Document images with source code
━━━━━━━━━━━━━━━━━━━━

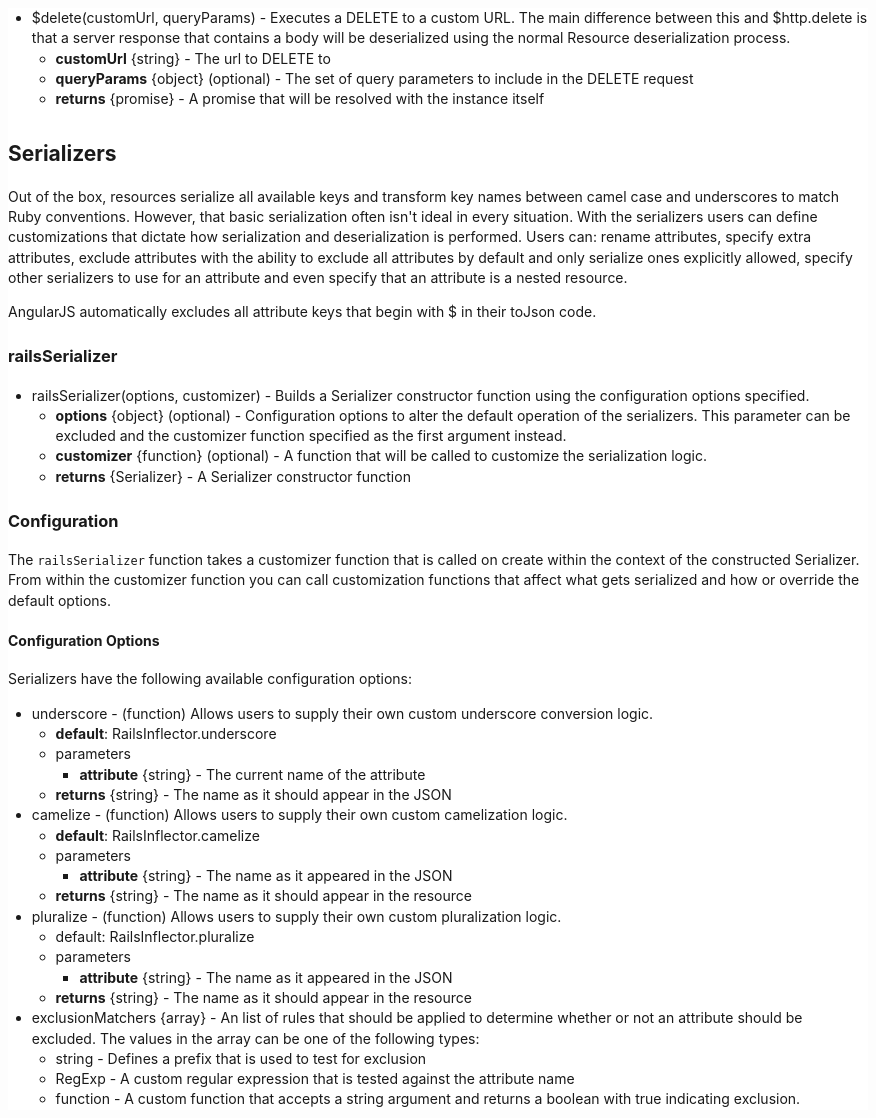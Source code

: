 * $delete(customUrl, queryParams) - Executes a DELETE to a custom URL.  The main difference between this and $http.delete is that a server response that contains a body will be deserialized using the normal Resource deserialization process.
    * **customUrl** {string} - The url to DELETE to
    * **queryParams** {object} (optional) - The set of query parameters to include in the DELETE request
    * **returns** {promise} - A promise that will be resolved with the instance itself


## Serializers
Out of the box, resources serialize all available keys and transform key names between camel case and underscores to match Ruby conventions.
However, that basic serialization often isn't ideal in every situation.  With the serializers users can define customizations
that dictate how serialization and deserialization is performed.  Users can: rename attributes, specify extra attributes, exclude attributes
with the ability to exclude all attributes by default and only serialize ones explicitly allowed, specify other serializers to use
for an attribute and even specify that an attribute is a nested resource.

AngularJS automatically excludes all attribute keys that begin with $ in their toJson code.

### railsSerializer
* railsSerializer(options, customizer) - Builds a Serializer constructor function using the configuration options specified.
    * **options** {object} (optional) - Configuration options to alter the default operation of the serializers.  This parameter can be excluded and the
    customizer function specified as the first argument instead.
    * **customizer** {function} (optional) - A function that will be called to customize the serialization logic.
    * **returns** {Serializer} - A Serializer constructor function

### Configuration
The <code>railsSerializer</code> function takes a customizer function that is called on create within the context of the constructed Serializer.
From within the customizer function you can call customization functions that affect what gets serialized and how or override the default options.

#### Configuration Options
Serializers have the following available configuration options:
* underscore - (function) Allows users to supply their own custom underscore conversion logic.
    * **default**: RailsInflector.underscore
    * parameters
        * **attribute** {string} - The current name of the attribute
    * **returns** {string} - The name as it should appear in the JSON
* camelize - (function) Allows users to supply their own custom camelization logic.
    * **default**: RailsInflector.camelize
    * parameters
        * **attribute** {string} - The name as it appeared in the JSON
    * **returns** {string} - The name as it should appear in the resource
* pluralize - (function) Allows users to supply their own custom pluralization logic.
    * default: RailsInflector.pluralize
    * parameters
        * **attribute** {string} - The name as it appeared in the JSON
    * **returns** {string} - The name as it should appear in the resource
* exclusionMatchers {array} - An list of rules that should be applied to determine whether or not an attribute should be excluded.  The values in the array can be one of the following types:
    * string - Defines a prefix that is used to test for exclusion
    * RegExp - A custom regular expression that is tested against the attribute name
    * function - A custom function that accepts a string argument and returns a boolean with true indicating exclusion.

━━━━━━━━━━━━━━━━━━━━

Required action
Check each line of the data above for the word "string". Report how many lines have it, and nothing else.

Exercise answer
9